- Directed by: Arturo Ambrosio Luigi Maggi
- Written by: Roberto Omegna
- Based on: The Last Days of Pompeii 1834 novel by Edward Bulwer-Lytton
- Produced by: Arturo Ambrosio
- Starring: Luigi Maggi Lydia De Roberti Umberto Mozzato
- Cinematography: Roberto Omegna Giovanni Vitrotti
- Production company: Ambrosio Film
- Distributed by: Ambrosio Film
- Release date: December 1908;
- Running time: 17 minutes
- Country: Italy
- Languages: Silent Italian intertitles

= The Last Days of Pompeii (1908 film) =

The Last Days of Pompeii (Gli ultimi giorni di Pompeii) is a 1908 Italian silent historical film directed by Arturo Ambrosio and Luigi Maggi and starring Lydia De Roberti and Umberto Mozzato. It was loosely based on the novel of the same title by Edward Bulwer-Lytton.

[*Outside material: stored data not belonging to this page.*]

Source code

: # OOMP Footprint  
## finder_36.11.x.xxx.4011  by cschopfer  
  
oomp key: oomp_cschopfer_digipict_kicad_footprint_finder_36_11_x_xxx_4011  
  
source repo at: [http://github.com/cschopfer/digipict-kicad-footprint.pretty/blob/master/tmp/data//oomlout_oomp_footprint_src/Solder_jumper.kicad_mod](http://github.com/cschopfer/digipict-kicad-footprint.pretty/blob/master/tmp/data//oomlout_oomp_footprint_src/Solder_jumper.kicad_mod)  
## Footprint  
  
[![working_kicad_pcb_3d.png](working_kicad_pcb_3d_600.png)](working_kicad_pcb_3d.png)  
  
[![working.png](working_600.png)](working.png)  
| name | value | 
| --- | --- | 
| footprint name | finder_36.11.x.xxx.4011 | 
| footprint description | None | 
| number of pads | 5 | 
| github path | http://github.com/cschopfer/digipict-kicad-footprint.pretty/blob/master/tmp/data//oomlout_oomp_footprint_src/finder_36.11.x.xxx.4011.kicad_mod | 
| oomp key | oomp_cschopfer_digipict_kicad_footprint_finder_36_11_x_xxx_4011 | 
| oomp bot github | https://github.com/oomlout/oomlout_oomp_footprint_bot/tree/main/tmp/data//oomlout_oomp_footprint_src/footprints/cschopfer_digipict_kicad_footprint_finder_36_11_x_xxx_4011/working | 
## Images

The film was a success on its release, and its popularity is credited with starting a fashion for epic historical films.

The film was made by the Turin-based Ambrosio Film.

== Plot ==
In Pompeii 79AD, Glaucus and Jone are in love with each other. Arbaces, the Egyptian High Priest, is determined to conquer her. Glaucus buys the blind slave Nydia who is mishandled by her owner.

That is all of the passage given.